DJERBA, Tunisia: Tunisian fishermen saw the blue crab wreak such havoc on their catches when it first appeared that they nicknamed it after the terrifying militants of the Daesh group.
But now — four years after these scourges of the sea invaded their waters — the predators have turned into prey as fishermen in the North African country cash in on the crustaceans.
Jamel Ben Joma Zayoud pulls his nets out of the water off the Mediterranean island of Djerba to find them full of blue crabs with their fearsome-looking spikes.
“Look, there are only Daesh, they’ve destroyed everything,” he says, using the term for the militant group that has become the crabs’ nickname.
The blue crab, once a native of the Red Sea, first showed up in the Gulf of Gabes off Tunisia’s coast in 2014 and immediately set about snapping up the rich pickings it found.
“It quickly became a curse,” Zayoud, 47, tells AFP. “It eats all the best fish.”
There are two explanations for how the blue crab, or Portunus Pelagicus, made it all the way to the shores of Tunisia, says researcher Marouene Bedioui, at the National Institute for Marine Sciences and Technologies.
Either their eggs were transported on boats to the region or they arrived as part of a lengthy migration that started when the Suez Canal opened in 1869.
However the crabs turned up, their impact has been damaging.
The hard-up fishermen along the coast, already struggling to make ends meet, felt the pinch as the crabs attacked their nets and the local fish.
“One thousand, one hundred fishermen have been hit by this plague in Gabes,” said Sassi Alaya, a member of the local labor union.
“Nowadays we change our nets three times a year, while before it was once every two years.”

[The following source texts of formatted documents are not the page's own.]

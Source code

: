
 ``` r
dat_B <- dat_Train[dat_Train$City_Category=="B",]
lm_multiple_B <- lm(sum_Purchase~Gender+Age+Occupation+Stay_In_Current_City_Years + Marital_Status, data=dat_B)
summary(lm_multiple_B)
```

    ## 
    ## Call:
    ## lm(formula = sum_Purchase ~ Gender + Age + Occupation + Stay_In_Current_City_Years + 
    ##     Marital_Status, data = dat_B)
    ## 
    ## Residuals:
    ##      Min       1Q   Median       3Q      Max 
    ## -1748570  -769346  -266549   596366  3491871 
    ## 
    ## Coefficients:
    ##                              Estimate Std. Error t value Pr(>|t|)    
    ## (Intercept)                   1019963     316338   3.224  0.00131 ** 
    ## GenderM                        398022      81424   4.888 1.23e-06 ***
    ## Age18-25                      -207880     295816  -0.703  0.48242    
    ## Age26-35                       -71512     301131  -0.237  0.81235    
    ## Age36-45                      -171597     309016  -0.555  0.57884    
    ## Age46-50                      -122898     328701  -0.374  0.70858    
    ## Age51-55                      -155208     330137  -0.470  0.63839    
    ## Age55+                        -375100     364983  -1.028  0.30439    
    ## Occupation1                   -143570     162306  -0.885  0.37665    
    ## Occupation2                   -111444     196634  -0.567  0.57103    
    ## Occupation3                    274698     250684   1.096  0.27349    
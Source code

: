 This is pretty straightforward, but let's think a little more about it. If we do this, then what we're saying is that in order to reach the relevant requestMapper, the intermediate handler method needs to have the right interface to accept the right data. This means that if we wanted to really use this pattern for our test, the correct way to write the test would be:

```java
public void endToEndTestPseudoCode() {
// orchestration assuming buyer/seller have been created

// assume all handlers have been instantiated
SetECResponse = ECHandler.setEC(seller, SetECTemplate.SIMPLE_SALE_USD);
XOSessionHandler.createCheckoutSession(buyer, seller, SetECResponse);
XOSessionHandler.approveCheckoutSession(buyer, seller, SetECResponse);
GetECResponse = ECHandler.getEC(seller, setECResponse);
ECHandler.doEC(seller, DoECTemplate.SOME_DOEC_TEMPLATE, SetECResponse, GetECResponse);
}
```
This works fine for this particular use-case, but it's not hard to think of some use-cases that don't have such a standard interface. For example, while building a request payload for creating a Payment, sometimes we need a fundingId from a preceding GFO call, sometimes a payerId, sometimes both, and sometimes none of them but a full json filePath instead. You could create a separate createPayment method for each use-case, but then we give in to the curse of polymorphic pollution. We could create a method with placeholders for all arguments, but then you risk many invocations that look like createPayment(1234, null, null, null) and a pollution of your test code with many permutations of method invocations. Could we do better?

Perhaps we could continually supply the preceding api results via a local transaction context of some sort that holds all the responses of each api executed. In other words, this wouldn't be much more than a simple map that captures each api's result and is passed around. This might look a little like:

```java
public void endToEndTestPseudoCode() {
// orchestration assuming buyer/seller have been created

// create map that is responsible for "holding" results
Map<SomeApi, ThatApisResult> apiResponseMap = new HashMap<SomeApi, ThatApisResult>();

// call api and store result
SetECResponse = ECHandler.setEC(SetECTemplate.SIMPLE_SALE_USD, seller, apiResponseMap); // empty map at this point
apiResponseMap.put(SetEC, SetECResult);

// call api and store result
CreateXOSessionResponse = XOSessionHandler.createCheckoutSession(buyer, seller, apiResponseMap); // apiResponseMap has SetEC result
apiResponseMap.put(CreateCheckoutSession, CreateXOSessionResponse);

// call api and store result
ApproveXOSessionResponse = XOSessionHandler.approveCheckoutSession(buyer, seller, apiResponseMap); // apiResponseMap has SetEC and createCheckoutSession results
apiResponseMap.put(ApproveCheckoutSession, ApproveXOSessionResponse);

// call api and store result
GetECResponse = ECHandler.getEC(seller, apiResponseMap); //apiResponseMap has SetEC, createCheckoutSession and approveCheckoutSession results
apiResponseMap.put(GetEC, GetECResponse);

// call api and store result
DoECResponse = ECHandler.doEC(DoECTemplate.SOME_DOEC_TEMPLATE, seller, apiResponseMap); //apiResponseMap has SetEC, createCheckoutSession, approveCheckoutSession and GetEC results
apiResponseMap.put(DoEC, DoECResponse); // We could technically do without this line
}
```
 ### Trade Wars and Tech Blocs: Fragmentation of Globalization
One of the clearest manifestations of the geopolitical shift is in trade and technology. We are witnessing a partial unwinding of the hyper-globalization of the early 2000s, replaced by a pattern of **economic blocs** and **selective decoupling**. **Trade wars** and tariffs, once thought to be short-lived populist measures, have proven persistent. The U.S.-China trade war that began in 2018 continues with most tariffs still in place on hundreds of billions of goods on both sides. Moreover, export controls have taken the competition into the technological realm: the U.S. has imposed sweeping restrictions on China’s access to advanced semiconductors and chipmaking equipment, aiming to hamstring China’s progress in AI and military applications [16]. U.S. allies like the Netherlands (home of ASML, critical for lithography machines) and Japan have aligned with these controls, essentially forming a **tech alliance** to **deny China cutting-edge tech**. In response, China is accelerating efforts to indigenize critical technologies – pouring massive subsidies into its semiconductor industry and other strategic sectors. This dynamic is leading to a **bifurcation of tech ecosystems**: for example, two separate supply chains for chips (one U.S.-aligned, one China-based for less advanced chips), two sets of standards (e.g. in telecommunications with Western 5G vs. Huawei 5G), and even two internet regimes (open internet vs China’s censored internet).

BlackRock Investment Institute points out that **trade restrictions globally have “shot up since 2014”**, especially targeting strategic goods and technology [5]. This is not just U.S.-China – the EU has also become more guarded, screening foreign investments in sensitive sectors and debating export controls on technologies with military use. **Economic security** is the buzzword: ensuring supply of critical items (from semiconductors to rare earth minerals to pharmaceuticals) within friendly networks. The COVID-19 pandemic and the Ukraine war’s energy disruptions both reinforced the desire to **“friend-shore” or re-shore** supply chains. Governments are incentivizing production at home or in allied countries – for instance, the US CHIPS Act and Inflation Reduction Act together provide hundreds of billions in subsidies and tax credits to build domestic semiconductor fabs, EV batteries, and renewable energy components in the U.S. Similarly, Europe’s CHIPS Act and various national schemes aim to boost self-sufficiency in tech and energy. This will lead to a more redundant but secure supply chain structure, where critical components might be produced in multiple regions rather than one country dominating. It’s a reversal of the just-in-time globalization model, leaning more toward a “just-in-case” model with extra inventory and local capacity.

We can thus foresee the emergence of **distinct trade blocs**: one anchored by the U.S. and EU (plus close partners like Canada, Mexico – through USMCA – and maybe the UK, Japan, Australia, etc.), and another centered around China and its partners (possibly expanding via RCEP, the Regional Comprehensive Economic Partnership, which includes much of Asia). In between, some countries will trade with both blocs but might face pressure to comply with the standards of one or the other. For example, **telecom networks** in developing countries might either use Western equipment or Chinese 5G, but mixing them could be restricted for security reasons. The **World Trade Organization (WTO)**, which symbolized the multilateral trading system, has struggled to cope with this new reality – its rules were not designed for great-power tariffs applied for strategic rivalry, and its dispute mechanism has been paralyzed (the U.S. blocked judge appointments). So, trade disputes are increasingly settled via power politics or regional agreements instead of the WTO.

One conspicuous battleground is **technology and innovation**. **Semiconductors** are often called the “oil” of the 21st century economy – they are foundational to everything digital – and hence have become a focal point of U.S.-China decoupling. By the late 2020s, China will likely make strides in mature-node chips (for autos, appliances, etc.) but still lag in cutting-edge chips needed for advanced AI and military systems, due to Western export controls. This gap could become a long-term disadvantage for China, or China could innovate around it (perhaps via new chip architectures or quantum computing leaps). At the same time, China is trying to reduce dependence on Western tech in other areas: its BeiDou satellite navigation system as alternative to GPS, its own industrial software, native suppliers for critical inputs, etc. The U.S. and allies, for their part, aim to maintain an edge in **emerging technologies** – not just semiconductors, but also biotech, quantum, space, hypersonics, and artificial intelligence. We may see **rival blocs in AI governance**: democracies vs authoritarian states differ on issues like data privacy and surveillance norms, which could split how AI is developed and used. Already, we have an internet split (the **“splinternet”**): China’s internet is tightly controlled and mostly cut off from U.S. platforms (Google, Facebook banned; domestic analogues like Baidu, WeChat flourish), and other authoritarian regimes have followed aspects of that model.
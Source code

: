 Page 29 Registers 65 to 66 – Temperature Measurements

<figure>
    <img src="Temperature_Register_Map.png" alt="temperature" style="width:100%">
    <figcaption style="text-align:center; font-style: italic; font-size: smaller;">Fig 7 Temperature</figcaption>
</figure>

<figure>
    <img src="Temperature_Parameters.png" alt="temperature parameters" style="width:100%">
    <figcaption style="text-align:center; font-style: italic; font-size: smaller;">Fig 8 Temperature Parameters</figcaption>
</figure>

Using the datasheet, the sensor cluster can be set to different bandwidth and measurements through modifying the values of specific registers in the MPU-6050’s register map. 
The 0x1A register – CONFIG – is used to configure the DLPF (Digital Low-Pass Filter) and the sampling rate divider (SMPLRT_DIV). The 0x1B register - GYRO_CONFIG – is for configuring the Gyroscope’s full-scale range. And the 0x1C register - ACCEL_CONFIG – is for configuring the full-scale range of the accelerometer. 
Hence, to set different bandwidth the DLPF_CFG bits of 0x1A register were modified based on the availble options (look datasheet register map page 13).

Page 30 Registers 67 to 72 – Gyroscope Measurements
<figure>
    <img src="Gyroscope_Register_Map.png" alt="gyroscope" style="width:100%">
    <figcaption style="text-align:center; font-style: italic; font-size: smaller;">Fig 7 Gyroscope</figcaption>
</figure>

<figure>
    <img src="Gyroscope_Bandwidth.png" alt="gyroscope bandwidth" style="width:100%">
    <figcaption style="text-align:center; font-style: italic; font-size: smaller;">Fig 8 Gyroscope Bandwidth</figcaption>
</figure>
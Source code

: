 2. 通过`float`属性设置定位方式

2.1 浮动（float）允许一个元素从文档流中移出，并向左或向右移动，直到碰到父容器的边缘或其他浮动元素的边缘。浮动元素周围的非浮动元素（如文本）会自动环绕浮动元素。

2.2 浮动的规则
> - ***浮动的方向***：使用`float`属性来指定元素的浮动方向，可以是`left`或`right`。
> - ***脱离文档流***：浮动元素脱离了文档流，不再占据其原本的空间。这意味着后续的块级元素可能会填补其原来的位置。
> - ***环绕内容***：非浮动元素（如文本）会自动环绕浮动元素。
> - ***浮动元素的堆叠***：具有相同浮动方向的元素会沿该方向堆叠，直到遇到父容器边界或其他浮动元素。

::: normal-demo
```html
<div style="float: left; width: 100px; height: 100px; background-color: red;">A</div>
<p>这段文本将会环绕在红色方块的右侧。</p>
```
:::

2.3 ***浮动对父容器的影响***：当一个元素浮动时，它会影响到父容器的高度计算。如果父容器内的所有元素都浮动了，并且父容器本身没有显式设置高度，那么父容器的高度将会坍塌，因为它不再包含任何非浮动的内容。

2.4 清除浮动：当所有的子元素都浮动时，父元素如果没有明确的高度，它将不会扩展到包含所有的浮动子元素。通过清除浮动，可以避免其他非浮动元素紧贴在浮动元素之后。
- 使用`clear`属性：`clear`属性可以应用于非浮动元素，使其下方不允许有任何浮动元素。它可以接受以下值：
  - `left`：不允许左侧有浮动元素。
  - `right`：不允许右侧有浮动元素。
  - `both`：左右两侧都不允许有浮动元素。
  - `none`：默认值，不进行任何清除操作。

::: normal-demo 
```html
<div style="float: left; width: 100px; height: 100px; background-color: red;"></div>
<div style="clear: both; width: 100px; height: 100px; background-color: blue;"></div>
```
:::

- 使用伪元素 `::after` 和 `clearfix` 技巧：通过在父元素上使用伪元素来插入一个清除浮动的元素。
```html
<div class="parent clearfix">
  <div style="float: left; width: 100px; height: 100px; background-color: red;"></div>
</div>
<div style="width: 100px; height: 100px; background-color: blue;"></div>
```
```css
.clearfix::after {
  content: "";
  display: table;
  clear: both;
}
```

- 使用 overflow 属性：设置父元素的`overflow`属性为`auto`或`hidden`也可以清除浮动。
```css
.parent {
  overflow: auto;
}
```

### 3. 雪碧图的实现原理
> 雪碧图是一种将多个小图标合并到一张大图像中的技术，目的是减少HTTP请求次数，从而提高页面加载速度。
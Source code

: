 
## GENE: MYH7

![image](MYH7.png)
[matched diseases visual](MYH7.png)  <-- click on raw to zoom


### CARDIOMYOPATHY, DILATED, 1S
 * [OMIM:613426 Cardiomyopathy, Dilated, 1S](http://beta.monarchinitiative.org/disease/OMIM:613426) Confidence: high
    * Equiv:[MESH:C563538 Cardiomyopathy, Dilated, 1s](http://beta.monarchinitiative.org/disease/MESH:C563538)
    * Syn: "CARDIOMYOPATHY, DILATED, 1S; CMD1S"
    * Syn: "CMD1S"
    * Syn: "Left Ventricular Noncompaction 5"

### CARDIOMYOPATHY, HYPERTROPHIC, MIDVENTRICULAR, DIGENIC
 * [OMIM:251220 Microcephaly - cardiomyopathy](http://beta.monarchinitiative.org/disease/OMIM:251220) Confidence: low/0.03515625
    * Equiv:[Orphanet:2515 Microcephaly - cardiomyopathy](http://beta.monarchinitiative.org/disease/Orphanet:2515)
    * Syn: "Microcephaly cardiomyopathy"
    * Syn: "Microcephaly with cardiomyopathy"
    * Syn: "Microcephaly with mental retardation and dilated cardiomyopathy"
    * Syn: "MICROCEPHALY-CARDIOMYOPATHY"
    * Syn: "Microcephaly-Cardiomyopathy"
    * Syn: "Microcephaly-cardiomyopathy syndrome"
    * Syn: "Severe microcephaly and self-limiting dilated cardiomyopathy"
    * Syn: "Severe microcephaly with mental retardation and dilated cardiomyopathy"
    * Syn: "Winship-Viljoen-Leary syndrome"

In 2015 and 2016, fishermen demonstrated over the issue — and eventually the government took notice.
The authorities last year launched a plan aimed at helping fishermen to turn the pest into profit.
They were taught how to trap the crabs and the government began subsidising the cost of purchasing what was caught.
Plants popped up to freeze the crabs and ship them to markets in the Gulf and Asia where customers are willing to shell out for their meat.


Blue crabs investment
One of them is managed by a Turkish company — putting to use the experience it gained dealing with an influx of the crabs back home.
Each afternoon a line of refrigerated vans forms outside the facility delivering the crabs caught that morning from nearby harbors.
“When the crab appeared we didn’t know how to make money from it,” said Karim Hammami, co-director of the firm Tucrab.
“Tunisians didn’t consume it so the fishermen avoided catching it — but when investors came in and the authorities began moving we started targeting foreign markets.”
In the first seven months of this year, Tunisia produced 1,450 tons of blue crab worth around three million euros ($3.5 million), the ministry of agriculture says.
For those making their livelihoods from the sea, the transformation has been stark.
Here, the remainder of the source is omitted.